::: Available data
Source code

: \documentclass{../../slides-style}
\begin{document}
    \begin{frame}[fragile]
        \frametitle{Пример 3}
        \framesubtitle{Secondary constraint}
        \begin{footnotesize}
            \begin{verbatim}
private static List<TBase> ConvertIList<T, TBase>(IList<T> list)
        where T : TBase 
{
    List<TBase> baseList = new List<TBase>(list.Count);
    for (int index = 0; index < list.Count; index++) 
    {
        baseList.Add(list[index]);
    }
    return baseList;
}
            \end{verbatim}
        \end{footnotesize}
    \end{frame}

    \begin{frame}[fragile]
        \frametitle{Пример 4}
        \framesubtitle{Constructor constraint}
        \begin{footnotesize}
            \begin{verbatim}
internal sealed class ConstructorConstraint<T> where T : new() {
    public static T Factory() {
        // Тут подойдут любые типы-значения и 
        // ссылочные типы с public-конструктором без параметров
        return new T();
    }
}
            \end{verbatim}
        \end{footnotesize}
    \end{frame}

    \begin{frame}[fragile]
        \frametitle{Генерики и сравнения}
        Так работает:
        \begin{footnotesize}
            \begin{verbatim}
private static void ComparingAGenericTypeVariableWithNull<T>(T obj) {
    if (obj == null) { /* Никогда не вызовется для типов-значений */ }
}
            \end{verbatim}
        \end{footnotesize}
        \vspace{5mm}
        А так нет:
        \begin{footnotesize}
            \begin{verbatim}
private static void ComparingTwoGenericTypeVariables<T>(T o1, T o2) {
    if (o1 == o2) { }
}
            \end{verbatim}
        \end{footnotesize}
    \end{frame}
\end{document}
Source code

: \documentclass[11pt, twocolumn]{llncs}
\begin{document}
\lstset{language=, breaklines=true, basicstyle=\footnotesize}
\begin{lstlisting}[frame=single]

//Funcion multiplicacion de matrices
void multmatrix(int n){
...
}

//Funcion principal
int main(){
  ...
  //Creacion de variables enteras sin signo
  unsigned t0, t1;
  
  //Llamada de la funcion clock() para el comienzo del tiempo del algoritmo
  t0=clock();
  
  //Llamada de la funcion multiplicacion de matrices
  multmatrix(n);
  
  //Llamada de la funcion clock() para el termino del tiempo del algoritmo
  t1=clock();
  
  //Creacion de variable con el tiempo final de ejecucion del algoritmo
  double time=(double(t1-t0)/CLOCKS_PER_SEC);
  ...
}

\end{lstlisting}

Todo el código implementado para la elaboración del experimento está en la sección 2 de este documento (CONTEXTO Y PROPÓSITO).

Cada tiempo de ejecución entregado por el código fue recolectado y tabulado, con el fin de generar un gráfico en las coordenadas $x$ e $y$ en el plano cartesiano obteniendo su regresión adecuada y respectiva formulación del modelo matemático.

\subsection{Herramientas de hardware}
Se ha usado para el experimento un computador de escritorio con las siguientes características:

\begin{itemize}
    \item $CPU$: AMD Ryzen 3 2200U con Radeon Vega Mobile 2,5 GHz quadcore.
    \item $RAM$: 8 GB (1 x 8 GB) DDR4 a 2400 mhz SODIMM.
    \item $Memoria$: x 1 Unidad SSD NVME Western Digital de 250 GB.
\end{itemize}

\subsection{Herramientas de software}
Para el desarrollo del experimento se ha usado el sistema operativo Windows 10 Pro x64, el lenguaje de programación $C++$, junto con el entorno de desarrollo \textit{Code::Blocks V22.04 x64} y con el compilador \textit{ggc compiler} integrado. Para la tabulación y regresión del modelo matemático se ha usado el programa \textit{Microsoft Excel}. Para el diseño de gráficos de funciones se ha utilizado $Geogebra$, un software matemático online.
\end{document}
::::::
▸ **Problem to solve**:
This task calls for the number of lines in the entries that contain the string "Llamada", with no accompanying text.

▸ **Your response**:
3